▸ INSTRUCTIONS FOR THE TASK: Which lines in the records below contain the word "script"? Return each of them.

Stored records
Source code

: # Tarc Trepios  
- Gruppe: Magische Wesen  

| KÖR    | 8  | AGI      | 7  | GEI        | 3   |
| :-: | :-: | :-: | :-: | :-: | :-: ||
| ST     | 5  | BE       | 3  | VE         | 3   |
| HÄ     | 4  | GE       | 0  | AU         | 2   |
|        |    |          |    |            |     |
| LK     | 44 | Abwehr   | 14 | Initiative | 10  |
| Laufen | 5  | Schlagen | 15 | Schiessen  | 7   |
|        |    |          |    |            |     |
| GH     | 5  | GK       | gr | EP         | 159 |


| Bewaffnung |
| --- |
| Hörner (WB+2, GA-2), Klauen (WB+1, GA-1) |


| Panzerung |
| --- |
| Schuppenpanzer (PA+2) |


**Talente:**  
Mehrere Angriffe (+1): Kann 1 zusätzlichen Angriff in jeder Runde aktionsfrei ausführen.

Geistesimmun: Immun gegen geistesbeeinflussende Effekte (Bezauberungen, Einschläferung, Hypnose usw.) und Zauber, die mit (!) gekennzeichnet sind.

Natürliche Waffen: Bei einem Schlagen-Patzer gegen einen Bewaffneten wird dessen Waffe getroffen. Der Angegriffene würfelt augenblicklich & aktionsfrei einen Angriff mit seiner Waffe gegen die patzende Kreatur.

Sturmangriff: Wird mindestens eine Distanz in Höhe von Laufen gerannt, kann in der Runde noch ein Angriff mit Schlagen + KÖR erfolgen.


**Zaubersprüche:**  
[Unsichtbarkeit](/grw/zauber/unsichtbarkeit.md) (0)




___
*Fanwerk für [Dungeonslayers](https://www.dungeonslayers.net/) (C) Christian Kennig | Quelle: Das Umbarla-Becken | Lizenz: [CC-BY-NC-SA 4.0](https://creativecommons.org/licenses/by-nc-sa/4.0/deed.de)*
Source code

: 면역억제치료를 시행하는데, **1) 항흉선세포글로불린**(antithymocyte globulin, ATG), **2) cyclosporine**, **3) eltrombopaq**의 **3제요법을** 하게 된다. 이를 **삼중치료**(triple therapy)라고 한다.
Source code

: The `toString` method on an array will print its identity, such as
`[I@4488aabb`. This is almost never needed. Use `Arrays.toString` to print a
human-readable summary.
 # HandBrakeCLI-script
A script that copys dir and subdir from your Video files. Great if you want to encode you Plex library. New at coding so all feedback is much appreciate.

▸ EXERCISE SOLUTION:
 # HandBrakeCLI-script
A script that copys dir and subdir from your Video files. Great if you want to encode you Plex library. New at coding so all feedback is much appreciate.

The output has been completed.